We collected Methylation BeadChips-generated DNA methylation data from the Gene Expression Omnibus (GEO) database and then employed "multi-tissue predictor" to quantify the DNAm age of saliva from 36 preterm neonates, which were stratified by the absence (n = 12) or presence (n = 24) of antenatal corticosteroid exposure, as well as 36 full-term neonates. Next, the DNAm age of human lung fibroblast IMR90 cells and human fetal multipotent hippocampal progenitor HPC cells, with or without glucocorticoid treatment, was also determined. We observed that the DNAm age of full-term neonates was significantly higher than that of the preterm neonates, and antenatal corticosteroid exposure accelerated the DNAm age of preterm neonates, while glucocorticoid exposure accelerated the DNAm age of IMR90 cells. Conversely, dexamethasone exposure delayed the DNAm age of HPC cells during the proliferation phase. It is noteworthy that 65% of the differentially methylated probes (DMPs) linked to the multi-tissue predictor marked CpGs and corticosteroid exposure in IMR90 cells exhibited comparable methylation patterns with the DMPs associated with the antenatal corticosteroid exposure in preterm neonates. Conversely, the majority of these DMPs exhibited inverse methylation alterations in dexamethasone-induced HPC cells. Furthermore, the epigenome-wide association study (EWAS) trait enrichment analyses of the DMPs linked to the antenatal corticosteroid exposure in preterm neonates revealed significant associations with prenatal adverse environmental exposure, growth and development, and neuropsychiatric disorders.

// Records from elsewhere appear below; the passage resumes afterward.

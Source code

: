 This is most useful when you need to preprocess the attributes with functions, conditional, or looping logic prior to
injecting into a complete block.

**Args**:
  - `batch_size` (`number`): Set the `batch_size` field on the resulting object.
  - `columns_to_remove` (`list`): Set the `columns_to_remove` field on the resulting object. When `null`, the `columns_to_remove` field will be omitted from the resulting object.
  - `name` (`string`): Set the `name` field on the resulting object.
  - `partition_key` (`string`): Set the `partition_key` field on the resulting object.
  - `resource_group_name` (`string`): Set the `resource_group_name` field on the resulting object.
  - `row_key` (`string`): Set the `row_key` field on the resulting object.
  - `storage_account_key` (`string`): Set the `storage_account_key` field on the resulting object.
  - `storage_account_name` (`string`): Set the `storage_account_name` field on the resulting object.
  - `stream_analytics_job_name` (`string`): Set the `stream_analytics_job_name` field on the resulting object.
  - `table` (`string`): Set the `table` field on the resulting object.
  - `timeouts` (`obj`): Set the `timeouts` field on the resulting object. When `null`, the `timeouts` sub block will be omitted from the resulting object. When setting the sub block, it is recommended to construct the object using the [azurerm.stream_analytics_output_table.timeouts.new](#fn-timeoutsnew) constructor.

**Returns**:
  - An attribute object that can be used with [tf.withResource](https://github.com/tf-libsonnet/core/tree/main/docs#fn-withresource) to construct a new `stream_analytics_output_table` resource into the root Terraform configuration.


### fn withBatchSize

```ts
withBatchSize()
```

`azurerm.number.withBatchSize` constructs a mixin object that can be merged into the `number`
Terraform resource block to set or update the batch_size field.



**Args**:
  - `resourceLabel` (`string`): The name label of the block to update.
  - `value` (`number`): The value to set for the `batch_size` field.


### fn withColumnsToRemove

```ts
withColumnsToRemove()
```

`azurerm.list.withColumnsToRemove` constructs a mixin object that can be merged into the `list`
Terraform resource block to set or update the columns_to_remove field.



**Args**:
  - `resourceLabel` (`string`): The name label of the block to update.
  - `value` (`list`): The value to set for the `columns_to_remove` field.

Our results identified the cellular and molecular evidences of epigenetic clock changes in neonatal growth and developmental trajectories with the interference of antenatal corticosteroid treatment and provided potential clinical guidance for the future development of noninvasive fetal assessments to identify pregnant women who could benefit from antenatal corticosteroid in a wider gestational age.
母体产前使用皮质类固醇治疗是加速胎儿成熟的标准护理措施。然而,越来越多的人担心产前使用皮质类固醇可能会损害胎儿神经发育。目前尚未对产前皮质类固醇对新生儿的影响进行定量评估,且对其复杂生物学机制了解甚少。
我们从基因表达综合数据库(GEO)收集了甲基化芯片生成的DNA甲基化数据,然后使用“多组织预测器”对36例早产儿和36例足月儿唾液的DNA甲基化年龄进行定量,其中早产儿根据是否暴露于产前皮质类固醇分为未暴露组(n = 12)和暴露组(n = 24)。接下来,还测定了人肺成纤维细胞IMR90和人胎儿多能海马祖细胞HPC在有或没有糖皮质激素处理情况下的DNA甲基化年龄。我们观察到,足月儿的DNA甲基化年龄显著高于早产儿,产前皮质类固醇暴露加速了早产儿的DNA甲基化年龄,而糖皮质激素暴露加速了IMR90细胞的DNA甲基化年龄。相反,地塞米松暴露在增殖期延迟了HPC细胞的DNA甲基化年龄。值得注意的是,与多组织预测器相关的65%差异甲基化探针(DMP)标记的CpG以及IMR90细胞中的皮质类固醇暴露表现出与早产儿产前皮质类固醇暴露相关的DMP类似的甲基化模式。相反,这些DMP中的大多数在地塞米松诱导的HPC细胞中表现出相反的甲基化改变。此外,对与早产儿产前皮质类固醇暴露相关的DMP进行的全表观基因组关联研究(EWAS)性状富集分析显示,与产前不良环境暴露、生长发育和神经精神疾病存在显著关联。
我们的研究结果确定了产前皮质类固醇治疗干扰下新生儿生长发育轨迹中表观遗传时钟变化的细胞和分子证据,并为未来无创胎儿评估的发展提供了潜在的临床指导,以识别在更广泛孕周内可从产前皮质类固醇中获益的孕妇。